[DATA SUPPLIED — start]

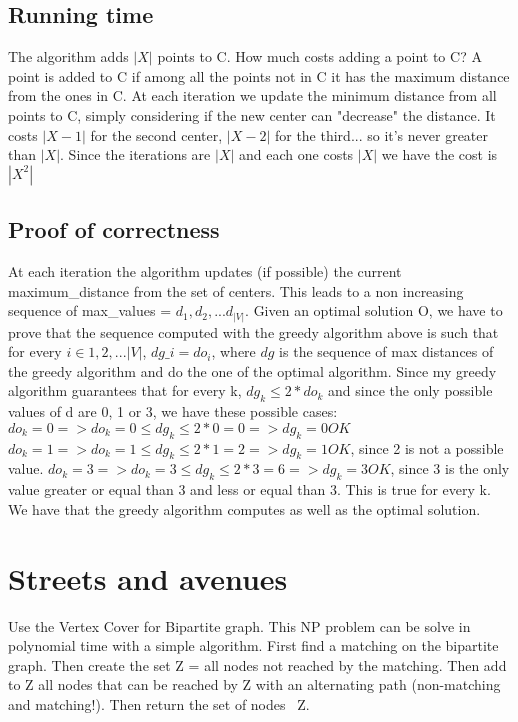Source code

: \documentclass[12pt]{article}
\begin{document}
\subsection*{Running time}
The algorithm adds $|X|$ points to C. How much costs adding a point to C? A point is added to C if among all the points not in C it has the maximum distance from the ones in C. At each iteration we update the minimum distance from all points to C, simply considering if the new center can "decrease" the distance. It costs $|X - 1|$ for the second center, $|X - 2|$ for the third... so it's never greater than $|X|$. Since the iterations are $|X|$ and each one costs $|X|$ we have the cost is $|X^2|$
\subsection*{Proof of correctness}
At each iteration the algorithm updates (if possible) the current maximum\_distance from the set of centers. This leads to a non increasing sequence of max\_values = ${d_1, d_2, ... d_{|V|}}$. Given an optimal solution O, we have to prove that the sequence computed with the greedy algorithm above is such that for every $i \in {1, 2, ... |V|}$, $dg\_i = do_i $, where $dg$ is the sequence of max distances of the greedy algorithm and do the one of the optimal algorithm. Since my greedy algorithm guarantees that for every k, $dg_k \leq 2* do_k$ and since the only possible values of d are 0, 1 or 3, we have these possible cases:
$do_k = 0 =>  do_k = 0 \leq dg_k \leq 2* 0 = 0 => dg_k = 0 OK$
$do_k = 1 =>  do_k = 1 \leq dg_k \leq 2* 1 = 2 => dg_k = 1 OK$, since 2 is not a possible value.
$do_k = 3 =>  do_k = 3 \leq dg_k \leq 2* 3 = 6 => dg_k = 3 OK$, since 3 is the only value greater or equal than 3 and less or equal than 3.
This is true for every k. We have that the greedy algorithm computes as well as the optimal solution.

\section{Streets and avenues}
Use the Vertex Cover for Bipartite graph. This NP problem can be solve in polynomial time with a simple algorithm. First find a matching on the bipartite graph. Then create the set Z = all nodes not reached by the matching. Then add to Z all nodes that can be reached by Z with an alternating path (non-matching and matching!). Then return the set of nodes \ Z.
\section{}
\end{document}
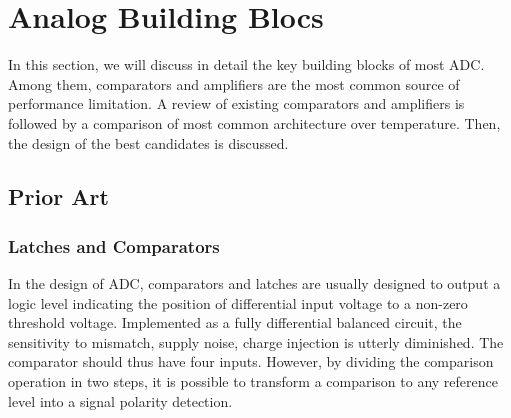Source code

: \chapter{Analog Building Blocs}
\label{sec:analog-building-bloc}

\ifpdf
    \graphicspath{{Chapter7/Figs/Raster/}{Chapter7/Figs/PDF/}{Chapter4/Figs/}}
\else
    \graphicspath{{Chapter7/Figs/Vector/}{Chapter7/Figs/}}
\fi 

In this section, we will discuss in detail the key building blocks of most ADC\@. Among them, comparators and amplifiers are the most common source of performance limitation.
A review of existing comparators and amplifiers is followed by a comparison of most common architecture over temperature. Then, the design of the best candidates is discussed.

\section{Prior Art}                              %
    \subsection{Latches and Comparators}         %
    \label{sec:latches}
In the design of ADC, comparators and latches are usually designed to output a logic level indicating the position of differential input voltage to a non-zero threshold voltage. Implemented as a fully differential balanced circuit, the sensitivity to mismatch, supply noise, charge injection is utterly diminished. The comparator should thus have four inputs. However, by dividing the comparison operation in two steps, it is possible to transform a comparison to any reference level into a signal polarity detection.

[DATA SUPPLIED — finish]

Wherever the string "label" occurs in the entries, copy that whole line.

\label{sec:analog-building-bloc}
    \label{sec:latches}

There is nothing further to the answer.